** PROBLEM TO WORK ON **
Of the lines in the data below, count the ones holding the string "hours", and answer with that number only.

::: DATA TO EXAMINE

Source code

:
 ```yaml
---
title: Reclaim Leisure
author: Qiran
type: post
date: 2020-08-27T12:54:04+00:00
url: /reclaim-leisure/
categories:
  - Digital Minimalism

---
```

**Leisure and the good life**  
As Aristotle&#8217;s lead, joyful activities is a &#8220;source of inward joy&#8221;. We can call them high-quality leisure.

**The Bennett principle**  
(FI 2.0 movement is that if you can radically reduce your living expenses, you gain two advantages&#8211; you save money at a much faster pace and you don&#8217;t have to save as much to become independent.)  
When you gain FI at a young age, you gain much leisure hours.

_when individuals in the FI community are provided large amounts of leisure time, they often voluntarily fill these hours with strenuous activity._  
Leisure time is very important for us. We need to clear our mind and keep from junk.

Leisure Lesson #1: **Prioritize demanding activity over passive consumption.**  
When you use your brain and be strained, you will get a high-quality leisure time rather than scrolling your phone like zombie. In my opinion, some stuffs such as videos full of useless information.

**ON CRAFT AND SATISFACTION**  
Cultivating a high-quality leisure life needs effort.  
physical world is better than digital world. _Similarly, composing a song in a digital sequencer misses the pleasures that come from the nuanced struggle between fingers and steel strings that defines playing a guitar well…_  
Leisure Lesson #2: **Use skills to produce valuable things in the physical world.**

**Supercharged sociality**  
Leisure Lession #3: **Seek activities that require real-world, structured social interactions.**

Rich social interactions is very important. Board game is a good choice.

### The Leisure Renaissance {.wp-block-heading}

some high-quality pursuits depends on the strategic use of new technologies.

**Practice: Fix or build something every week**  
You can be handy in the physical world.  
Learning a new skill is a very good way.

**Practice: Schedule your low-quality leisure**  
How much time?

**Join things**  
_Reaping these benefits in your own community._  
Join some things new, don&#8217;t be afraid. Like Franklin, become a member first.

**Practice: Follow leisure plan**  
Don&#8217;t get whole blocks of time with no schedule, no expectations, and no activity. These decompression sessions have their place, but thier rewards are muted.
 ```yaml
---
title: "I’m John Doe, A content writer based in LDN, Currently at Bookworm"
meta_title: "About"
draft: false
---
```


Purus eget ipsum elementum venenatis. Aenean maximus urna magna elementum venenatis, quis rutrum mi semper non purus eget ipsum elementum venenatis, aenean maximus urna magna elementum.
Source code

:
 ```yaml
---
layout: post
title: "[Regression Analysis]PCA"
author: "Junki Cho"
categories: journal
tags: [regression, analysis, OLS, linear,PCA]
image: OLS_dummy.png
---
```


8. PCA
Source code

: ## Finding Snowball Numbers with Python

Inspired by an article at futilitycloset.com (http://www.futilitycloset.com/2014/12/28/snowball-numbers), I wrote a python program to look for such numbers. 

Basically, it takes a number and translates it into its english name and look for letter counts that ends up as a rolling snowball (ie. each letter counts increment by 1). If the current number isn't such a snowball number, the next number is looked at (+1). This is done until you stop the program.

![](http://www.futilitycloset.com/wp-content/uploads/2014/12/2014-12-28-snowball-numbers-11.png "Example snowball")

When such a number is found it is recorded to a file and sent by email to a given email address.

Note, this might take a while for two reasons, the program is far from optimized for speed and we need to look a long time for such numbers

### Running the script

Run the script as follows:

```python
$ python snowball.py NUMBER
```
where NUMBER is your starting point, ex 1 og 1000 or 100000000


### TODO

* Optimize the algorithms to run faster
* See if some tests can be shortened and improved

::::::

** THE ANSWER **
2